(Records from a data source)
---------------

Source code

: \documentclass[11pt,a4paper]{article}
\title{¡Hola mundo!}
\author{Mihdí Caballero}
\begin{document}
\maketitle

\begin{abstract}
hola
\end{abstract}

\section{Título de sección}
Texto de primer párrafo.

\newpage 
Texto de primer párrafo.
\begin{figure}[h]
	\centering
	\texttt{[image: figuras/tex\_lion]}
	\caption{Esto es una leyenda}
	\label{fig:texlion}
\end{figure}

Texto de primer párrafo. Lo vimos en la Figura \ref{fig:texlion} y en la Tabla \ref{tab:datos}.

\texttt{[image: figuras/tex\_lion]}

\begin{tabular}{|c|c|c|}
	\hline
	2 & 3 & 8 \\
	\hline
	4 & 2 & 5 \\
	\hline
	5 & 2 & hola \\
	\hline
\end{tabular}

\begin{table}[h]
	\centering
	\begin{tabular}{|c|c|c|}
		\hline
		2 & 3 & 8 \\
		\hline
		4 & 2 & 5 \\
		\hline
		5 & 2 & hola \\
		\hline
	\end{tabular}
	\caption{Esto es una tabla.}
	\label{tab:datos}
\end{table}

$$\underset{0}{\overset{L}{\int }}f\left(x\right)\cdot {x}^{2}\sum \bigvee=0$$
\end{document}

---------------

● ABOUT THIS EXERCISE:
Copy out the entries. Leave every line exactly as it is.

● RESPONSE FOR THIS EXERCISE:
Source code

: \documentclass[11pt,a4paper]{article}
\title{¡Hola mundo!}
\author{Mihdí Caballero}
\begin{document}
\maketitle

\begin{abstract}
hola
\end{abstract}

\section{Título de sección}
Texto de primer párrafo.

\newpage 
Texto de primer párrafo.
\begin{figure}[h]
	\centering
	\texttt{[image: figuras/tex\_lion]}
	\caption{Esto es una leyenda}
	\label{fig:texlion}
\end{figure}

Texto de primer párrafo. Lo vimos en la Figura \ref{fig:texlion} y en la Tabla \ref{tab:datos}.

\texttt{[image: figuras/tex\_lion]}

\begin{tabular}{|c|c|c|}
	\hline
	2 & 3 & 8 \\
	\hline
	4 & 2 & 5 \\
	\hline
	5 & 2 & hola \\
	\hline
\end{tabular}

\begin{table}[h]
	\centering
	\begin{tabular}{|c|c|c|}
		\hline
		2 & 3 & 8 \\
		\hline
		4 & 2 & 5 \\
		\hline
		5 & 2 & hola \\
		\hline
	\end{tabular}
	\caption{Esto es una tabla.}
	\label{tab:datos}
\end{table}

$$\underset{0}{\overset{L}{\int }}f\left(x\right)\cdot {x}^{2}\sum \bigvee=0$$
\end{document}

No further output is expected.